Recuerda Tomás Eloy en Santa Evita que Gardel murió a los 44 años y el Che Guevara cuando no había cumplido los 40. Y escribió: “Pero a diferencia de Gardel y del Che, la agonía de Evita fue seguida paso a paso por las multitudes. Su muerte fue una tragedia colectiva. Entre mayo y julio de 1952 hubo a diario centenares de misas y procesiones para implorar a Dios por una salud insalvable. Mucha gente creía estar presenciando los primeros anuncios del Apocalipsis. Sin la dama de la esperanza, no podía haber esperanza. Sin la jefa espiritual de la nación, la nación se acababa. Evita y la Argentina pasaron más de cien días muriéndose. En todo el país se alzaron altares de luto, donde los retratos de la difunta sonreían bajo una orla de crespones” (Capítulo 8).
En Santa Evita, el personaje real (e histórico) de Eva Perón recoge todos los mitos que su cuerpo, su historia, fueron inscribiendo en la imaginación popular de Argentina, como un tatuaje. Es —y la novela lo dice más de una vez— un proceso de reconstrucción del mito.
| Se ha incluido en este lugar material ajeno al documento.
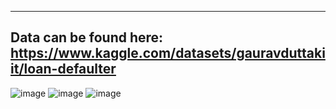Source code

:-------------------------------------------------------------------------------------------------------------------------------------------------------------------------------
Data can be found here:
https://www.kaggle.com/datasets/gauravduttakiit/loan-defaulter
-------------------------------------------------------------------------------------------------------------------------------------------------------------------------------
![image](https://user-images.githubusercontent.com/90474550/188308783-b34b3618-00d1-44ab-a8c4-7ae4a958616b.png)
![image](https://user-images.githubusercontent.com/90474550/188308807-eab90fc0-e707-4ceb-9c7b-a880a7bc54cb.png)
![image](https://user-images.githubusercontent.com/90474550/188308830-fa321898-2d69-44dd-8738-a3b8e9f3f0cf.png)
Dijo el novelista: “Santa Evita intenta responder a preguntas que la gente común de Argentina se formuló durante mucho tiempo. ¿Perón quería a Evita? ¿Evita amaba a Perón? ¿Fue el cantor Agustín Magaldi quien llevó a Evita a Buenos Aires, cuando ella tenía 15 años, o ella viajó sola? ¿Por qué, luego de reunir a casi dos millones de personas en una concentración popular para ser proclamada candidata a la vicepresidencia de la República, Evita no apareció durante más de media hora y luego, cuando apareció, dijo que no podía aceptar la candidatura por la cual había luchado más de seis meses? Las respuestas que ofrece Santa Evita son dibujadas, escritas, como respuestas verdaderas. Pero no siempre lo son. O no lo son en el sentido en el que un historiador convencional entiende la verdad”.
Ahora todo esto es una serie de televisión.
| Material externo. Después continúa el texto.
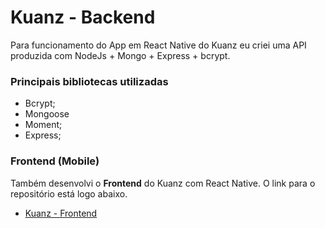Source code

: # Kuanz - Backend

Para funcionamento do App em React Native do Kuanz eu criei uma API produzida com NodeJs + Mongo + Express + bcrypt.

### Principais bibliotecas utilizadas
 - Bcrypt;
 - Mongoose
 - Moment;
 - Express;
 
### Frontend (Mobile)
Também desenvolvi o **Frontend** do Kuanz com React Native. O link para o repositório está logo abaixo.

 - [Kuanz - Frontend ](https://github.com/caiookb/kuanz-react-app)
Desde hace 27 años, cuando una tarde Julio Scherer me llamó a su oficina para entregarme la novela y me apuró a que la leyera para entrevistar a su autor, la tengo como una de esas que vuelvo a releer. Mi hábito de regalarla se ha interrumpido porque desde hace mucho tiempo no hay ejemplares en México. La que considero una de las mejores novelas en español en las últimas décadas no puede leerse.
No he visto la serie. No sé cómo habrá resuelto tanta magia, tanta literatura en unos cuantos episodios. No sé aún si me atreveré a verla. Me digo que la serie y su vasta promoción son una especie de tardío reconocimiento a una gran novela.
Aquellos no eran tiempos de tantos premios y Santa Evita no obtuvo ninguno, solo millones de lectores. Tomás Eloy Martínez ganaría el Premio Alfaguara seis años después con El vuelo de la reina.
No tengo claro qué pensaría el autor al que en 1995 le pregunté qué pensaba del temprano éxito de Santa Evita: 55 mil ejemplares en unos meses. Me dijo que no le gustaba hablar de eso. “Soy provinciano —respondió—, del norte de la Argentina, donde la modestia es un rasgo de buena educación”.